Wednesday, January 05, 2011

China's Insatiable Need For Water and Energy Hitting Downstream Countries Hard

China is busy touting its hydroelectric power projects as a way of going green and weaning the most populous nation on the planet from coal and other emissions-heavy power generating sources. They are damming rivers at a prodigious rate, but the dam projects aren't nearly as green as one would first believe, and they are having a disastrous impact on countries located downstream of the newest dam projects.
The Xiaowan dam in the hills of Yunnan province is one of eight hydroelectric projects that will bring China?s industrial revolution to the impoverished region. It is by far the biggest of the four dams built so far that when done this year will be the biggest arch dam in the world.

But not all of the water is China's. The downstream half of the 2,700-mile-long river winds through Thailand, Laos, Cambodia and Vietnam, where it is known as the Mekong.

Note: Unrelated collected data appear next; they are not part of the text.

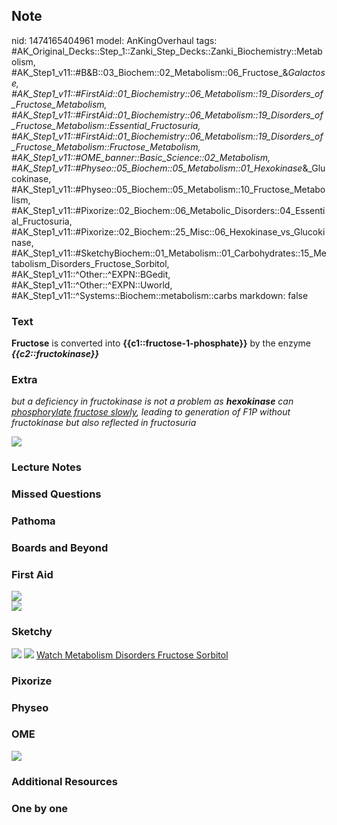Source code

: ## Note
nid: 1474165404961
model: AnKingOverhaul
tags: #AK_Original_Decks::Step_1::Zanki_Step_Decks::Zanki_Biochemistry::Metabolism, #AK_Step1_v11::#B&B::03_Biochem::02_Metabolism::06_Fructose_&_Galactose, #AK_Step1_v11::#FirstAid::01_Biochemistry::06_Metabolism::19_Disorders_of_Fructose_Metabolism, #AK_Step1_v11::#FirstAid::01_Biochemistry::06_Metabolism::19_Disorders_of_Fructose_Metabolism::Essential_Fructosuria, #AK_Step1_v11::#FirstAid::01_Biochemistry::06_Metabolism::19_Disorders_of_Fructose_Metabolism::Fructose_Metabolism, #AK_Step1_v11::#OME_banner::Basic_Science::02_Metabolism, #AK_Step1_v11::#Physeo::05_Biochem::05_Metabolism::01_Hexokinase_&_Glucokinase, #AK_Step1_v11::#Physeo::05_Biochem::05_Metabolism::10_Fructose_Metabolism, #AK_Step1_v11::#Pixorize::02_Biochem::06_Metabolic_Disorders::04_Essential_Fructosuria, #AK_Step1_v11::#Pixorize::02_Biochem::25_Misc::06_Hexokinase_vs_Glucokinase, #AK_Step1_v11::#SketchyBiochem::01_Metabolism::01_Carbohydrates::15_Metabolism_Disorders_Fructose_Sorbitol, #AK_Step1_v11::^Other::^EXPN::BGedit, #AK_Step1_v11::^Other::^EXPN::Uworld, #AK_Step1_v11::^Systems::Biochem::metabolism::carbs
markdown: false

### Text
<div>
  <b>Fructose</b> is converted into
  <b>{{c1::fructose-1-phosphate}}</b> by the enzyme
  <i><b>{{c2::fructokinase}}</b></i>
</div>

### Extra
<span style="-webkit-tap-highlight-color: rgba(0, 0, 0, 0)"><i>but
a deficiency in fructokinase is not a problem as <b>hexokinase</b>
can <u>phosphorylate fructose slowly</u>, leading to generation of
F1P without fructokinase but also reflected in
fructosuria</i></span>
<div><img src=
"paste-2e3285cb2dcc9058ecbf15cb141918c68b55a805.jpg"></div>

### Lecture Notes


### Missed Questions


### Pathoma


### Boards and Beyond


### First Aid
<div><img src="paste-216565135967502.jpg"></div><img src=
"tmp4ppvv5.png">

### Sketchy
<img src="Screen%20Shot%202021-01-07%20at%2015.08.09.jpg">
<img src="Screen%20Shot%202021-01-07%20at%2015.08.32.jpg"> <a href=
"https://dashboard.sketchy.com/study/medical/courses/medical-biochemistry/units/medical-biochemistry-metabolism/videos/medical-biochemistry-metabolism-carbohydrates-metabolism-and-disorders-of-fructose-and-sorbitol?utm_source=anki&utm_medium=partnership&utm_campaign=february_update&utm_content=medical">
Watch Metabolism Disorders Fructose Sorbitol</a>

### Pixorize


### Physeo


### OME
<div class="ome-widget">
  <a href=
  "https://onlinemeded.org/spa/metabolism?ref=anki"><img src=
  "_OME_AnkiFlashcards_Topic_1.png"></a>
</div>

### Additional Resources


### One by one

In those countries, 60 million people rely on the Mekong not for electricity but for food, water and transport. They say the Chinese dams have reduced the river to its lowest levels in 50 years, and environmental groups accuse China of reducing the river flow downstream.

"Many local people and groups that monitor the dams in China point the finger at the dams as one of the main causes of the drying up of the river," says Srisuwan Kuankachorn, co-director of Towards Ecological Recovery and Regional Alliance, a Thailand-based environmental group.

Srisuwan says the countries are in a drought caused by China that has killed fisheries, withered croplands and dried up waterway transportation routes.

And the problems are likely to get worse with the completion of the Xiaowan dam. A United Nations report issued in May 2009 warned that China's eight planned dams, of which Xiaowan is the fourth, "may pose the single greatest threat to the river."
By destroying the habitat on the Mekong, the Chinese are causing untold misery in Thailand, Laos, Cambodia and Vietnam, which rely heavily on the Mekong for food, potable water, and transportation. With river levels at such low levels, the problems for Vietnam are only going to increase as salt works its way upstream and food production becomes more variable.